» **EXERCISE OBJECTIVE**
For the records shown below, return an exact copy that excludes the pictures.

» **ENTRIES PROVIDED**
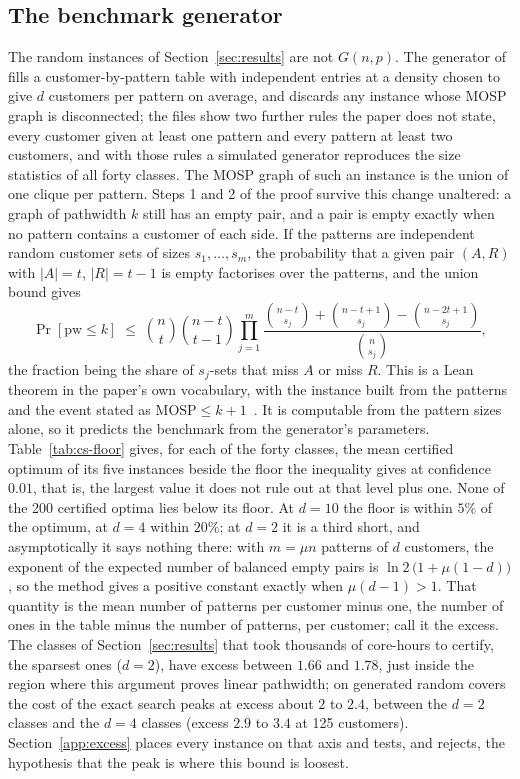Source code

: \subsection{The benchmark generator}
\label{app:random-cs}

The random instances of Section~\ref{sec:results} are not $G(n,p)$. The
generator of \citet{ChuStuckey2009} fills a customer-by-pattern table with
independent entries at a density chosen to give $d$ customers per pattern on
average, and discards any instance whose MOSP graph is disconnected; the
files show two further rules the paper does not state, every customer given
at least one pattern and every pattern at least two customers, and with those
rules a simulated generator reproduces the size statistics of all forty
classes. The MOSP graph of such an instance is the union of one clique per
pattern. Steps 1 and 2 of the proof survive this change unaltered: a graph of
pathwidth $k$ still has an empty pair, and a pair is empty exactly when no
pattern contains a customer of each side. If the patterns are independent
random customer sets of sizes $s_1,\dots,s_m$, the probability that a given
pair $(A,R)$ with $|A|=t$, $|R|=t-1$ is empty factorises over the patterns,
and the union bound gives
\[
  \Pr[\mathrm{pw}\le k]\;\le\;\binom nt\binom{n-t}{t-1}\prod_{j=1}^{m}
  \frac{\binom{n-t}{s_j}+\binom{n-t+1}{s_j}-\binom{n-2t+1}{s_j}}{\binom{n}{s_j}},
\]
the fraction being the share of $s_j$-sets that miss $A$ or miss $R$. This is
a Lean theorem in the paper's own vocabulary, with the instance built from the
patterns and the event stated as $\mathrm{MOSP}\le k+1$~.
It is computable from the pattern sizes alone, so it predicts the benchmark
from the generator's parameters. Table~\ref{tab:cs-floor} gives, for each of
the forty classes, the mean certified optimum of its five instances beside
the floor the inequality gives at confidence $0.01$, that is, the largest
value it does not rule out at that level plus one. None of the 200 certified
optima lies below its floor. At $d=10$ the floor is within $5\%$ of the
optimum, at $d=4$ within $20\%$; at $d=2$ it is a third short, and
asymptotically it says nothing there: with $m=\mu n$ patterns of $d$
customers, the exponent of the expected number of balanced empty pairs is
$\ln2\,\bigl(1+\mu(1-d)\bigr)$, so the method gives a positive constant
exactly when $\mu(d-1)>1$. That quantity is the mean number of patterns per
customer minus one, the number of ones in the table minus the number of
patterns, per customer; call it the excess. The classes of
Section~\ref{sec:results} that took thousands of core-hours to certify, the
sparsest ones ($d=2$), have excess between $1.66$ and $1.78$, just inside the
region where this argument proves linear pathwidth; on generated random covers
the cost of the exact search peaks at excess about $2$ to $2.4$, between the
$d=2$ classes and the $d=4$ classes (excess $2.9$ to $3.4$ at 125 customers).
Section~\ref{app:excess} places every instance on that axis and tests, and
rejects, the hypothesis that the peak is where this bound is loosest.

» **ANSWER BOX**
Source code

: \subsection{The benchmark generator}
\label{app:random-cs}

The random instances of Section~\ref{sec:results} are not $G(n,p)$. The
generator of \citet{ChuStuckey2009} fills a customer-by-pattern table with
independent entries at a density chosen to give $d$ customers per pattern on
average, and discards any instance whose MOSP graph is disconnected; the
files show two further rules the paper does not state, every customer given
at least one pattern and every pattern at least two customers, and with those
rules a simulated generator reproduces the size statistics of all forty
classes. The MOSP graph of such an instance is the union of one clique per
pattern. Steps 1 and 2 of the proof survive this change unaltered: a graph of
pathwidth $k$ still has an empty pair, and a pair is empty exactly when no
pattern contains a customer of each side. If the patterns are independent
random customer sets of sizes $s_1,\dots,s_m$, the probability that a given
pair $(A,R)$ with $|A|=t$, $|R|=t-1$ is empty factorises over the patterns,
and the union bound gives
\[
  \Pr[\mathrm{pw}\le k]\;\le\;\binom nt\binom{n-t}{t-1}\prod_{j=1}^{m}
  \frac{\binom{n-t}{s_j}+\binom{n-t+1}{s_j}-\binom{n-2t+1}{s_j}}{\binom{n}{s_j}},
\]
the fraction being the share of $s_j$-sets that miss $A$ or miss $R$. This is
a Lean theorem in the paper's own vocabulary, with the instance built from the
patterns and the event stated as $\mathrm{MOSP}\le k+1$~.
It is computable from the pattern sizes alone, so it predicts the benchmark
from the generator's parameters. Table~\ref{tab:cs-floor} gives, for each of
the forty classes, the mean certified optimum of its five instances beside
the floor the inequality gives at confidence $0.01$, that is, the largest
value it does not rule out at that level plus one. None of the 200 certified
optima lies below its floor. At $d=10$ the floor is within $5\%$ of the
optimum, at $d=4$ within $20\%$; at $d=2$ it is a third short, and
asymptotically it says nothing there: with $m=\mu n$ patterns of $d$
customers, the exponent of the expected number of balanced empty pairs is
$\ln2\,\bigl(1+\mu(1-d)\bigr)$, so the method gives a positive constant
exactly when $\mu(d-1)>1$. That quantity is the mean number of patterns per
customer minus one, the number of ones in the table minus the number of
patterns, per customer; call it the excess. The classes of
Section~\ref{sec:results} that took thousands of core-hours to certify, the
sparsest ones ($d=2$), have excess between $1.66$ and $1.78$, just inside the
region where this argument proves linear pathwidth; on generated random covers
the cost of the exact search peaks at excess about $2$ to $2.4$, between the
$d=2$ classes and the $d=4$ classes (excess $2.9$ to $3.4$ at 125 customers).
Section~\ref{app:excess} places every instance on that axis and tests, and
rejects, the hypothesis that the peak is where this bound is loosest.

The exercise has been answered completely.